Updated: Feb 28, 2020
Strawberries that come in plastic boxes don’t always taste as good as they look. Same goes for apricots. Here’s an easy fix: Roast ’em. It’s amazing what a stint in the oven can do for less-than-stellar fruit. It brings out the sweetness and adds some nice carmelized notes, making them taste like the Platonic ideal of strawberry or apricot. Below, I tell you how to do this, and I give you ideas for how to use and store the roasted fruit.
I don't give amounts in the ingredients list because it all depends on how much fruit you're using. You need to taste as you go and add more lemon juice or sugar depending on how sweet the fruit is after roasting, and what your personal preferences are.
Method for strawberries:
Strawberries, rinsed and hulled (green part removed)
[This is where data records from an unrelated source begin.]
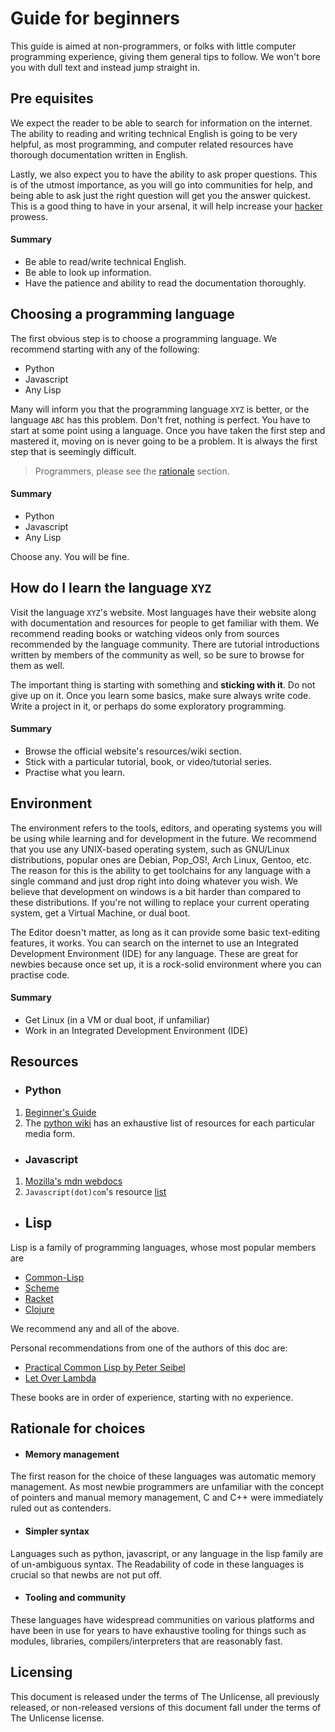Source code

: # Guide for beginners

This guide is aimed at non-programmers, or folks with little computer programming experience, 
giving them general tips to follow. We won't bore you with dull text and instead jump straight in.

## Pre equisites
We expect the reader to be able to search for information on the internet. The ability to
reading and writing technical English is going to be very helpful, as most programming, and computer related
resources have thorough documentation written in English. 

Lastly, we also expect you to have the ability to ask proper questions. This is of the utmost importance,
as you will go into communities for help, and being able to ask just the right question will get you the answer
quickest. This is a good thing to have in your arsenal, it will help increase your [hacker](https://en.wikipedia.org/wiki/Hacker_ethic) prowess.

#### Summary
- Be able to read/write technical English.
- Be able to look up information.
- Have the patience and ability to read the documentation thoroughly.

## Choosing a programming language
The first obvious step is to choose a programming language. We recommend starting with any of the following:

- Python
- Javascript
- Any Lisp

Many will inform you that the programming language `XYZ` is better, or the language `ABC` has this problem.
Don't fret, nothing is perfect. You have to start at some point using a language. Once you have 
taken the first step and mastered it, moving on is never going to be a problem. It is always the
first step that is seemingly difficult.

> Programmers, please see the [rationale](#rationale-for-choices) section.

#### Summary
- Python
- Javascript
- Any Lisp

Choose any. You will be fine.

## How do I learn the language `XYZ`
Visit the language `XYZ`'s website. Most languages have their website along with documentation
and resources for people to get familiar with them. We recommend reading books or watching videos
only from sources recommended by the language community. There are tutorial introductions
written by members of the community as well, so be sure to browse for them as well. 

The important thing is starting with something and **sticking with it**. Do not give up on it.
Once you learn some basics, make sure always write code. Write a project in it, or perhaps
do some exploratory programming.

#### Summary
- Browse the official website's resources/wiki section.
- Stick with a particular tutorial, book, or video/tutorial series.
- Practise what you learn.

## Environment
The environment refers to the tools, editors, and operating systems you will be using while learning
and for development in the future. We recommend that you use any UNIX-based operating system, such as
GNU/Linux distributions, popular ones are Debian, Pop_OS!, Arch Linux, Gentoo, etc.
The reason for this is the ability to get toolchains for any language with a single command and just
drop right into doing whatever you wish. We believe that development on windows is a bit harder than compared to these
distributions. If you're not willing to replace your current operating system, get a Virtual Machine, or dual
boot.

The Editor doesn't matter, as long as it can provide some basic text-editing features, it works. You can
search on the internet to use an Integrated Development Environment (IDE) for any language. These are great
for newbies because once set up, it is a rock-solid environment where you can practise code.

#### Summary
- Get Linux (in a VM or dual boot, if unfamiliar)
- Work in an Integrated Development Environment (IDE)

## Resources

- ### Python
1. [Beginner's Guide](https://www.python.org/about/gettingstarted/)
2. The [python wiki](https://wiki.python.org/moin/BeginnersGuide/NonProgrammers) has an exhaustive list of resources for each particular media form.

- ### Javascript
1. [Mozilla's mdn webdocs](https://developer.mozilla.org/en-US/docs/Web/javascript)
2. `Javascript(dot)com`'s resource [list](https://www.javascript.com/resources)

- ## Lisp
Lisp is a family of programming languages, whose most popular members are
- [Common-Lisp](https://common-lisp.net/)
- [Scheme](https://www.scheme.org/)
- [Racket](https://racket-lang.org/)
- [Clojure](https://clojure.org/index)

We recommend any and all of the above. 

Personal recommendations from one of the authors of this doc are:
- [Practical Common Lisp by Peter Seibel](https://gigamonkeys.com/book/)
- [Let Over Lambda](https://letoverlambda.com/)

These books are in order of experience, starting with no experience.

## Rationale for choices

- #### Memory management
The first reason for the choice of these languages was automatic memory management. As most newbie programmers
are unfamiliar with the concept of pointers and manual memory management, C and C++ were immediately ruled out
as contenders.

- #### Simpler syntax
Languages such as python, javascript, or any language in the lisp family are of un-ambiguous syntax.
The Readability of code in these languages is crucial so that newbs are not put off.

- #### Tooling and community
These languages have widespread communities on various platforms and have been in use for years to have
exhaustive tooling for things such as modules, libraries, compilers/interpreters that are reasonably fast.

## Licensing
This document is released under the terms of The Unlicense, all previously released, or non-released versions
of this document fall under the terms of The Unlicense license.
Lemon juice, freshly squeezed
Vanilla extract (optional)
Place the strawberries on a cookie sheet lined with parchment paper, pointy tips up. Bake in a preheated oven, 375 degrees, until the strawberries are soft and oozing juice, about 20-30 minutes (maybe longer depending on the size). Some of the strawberries may develop scorched tips. This is fine.
Transfer the strawberries to a bowl if you want to leave them whole. Or blend them if you want to make puree. Add the fresh lemon juice (about 2 teaspoons per heaping pint of berries), along with some sugar until it is the level of sweetness you prefer. A good rule of thumb is to add 25% sugar by weight of the strawberries. So, if you have 20 ounces of strawberries, add 5 ounces of sugar. But taste before you add. You may need less, you may need more. Stir in a dash of vanilla extract, if you want.
Method for apricots:
Same as for strawberries, except that you will use apricot halves, stones removed. Roast until the fruit is soft and oozing, about 20-30 minutes (or longer if the fruit is big). If there are scorch marks, don’t worry. Add the lemon juice and sugar to taste. Sometimes apricots taste better when they’re left on the tart side, so be gradual about the sugar, and keep tasting as you go along. Add the optional vanilla at the end, after you get the sweetness level right.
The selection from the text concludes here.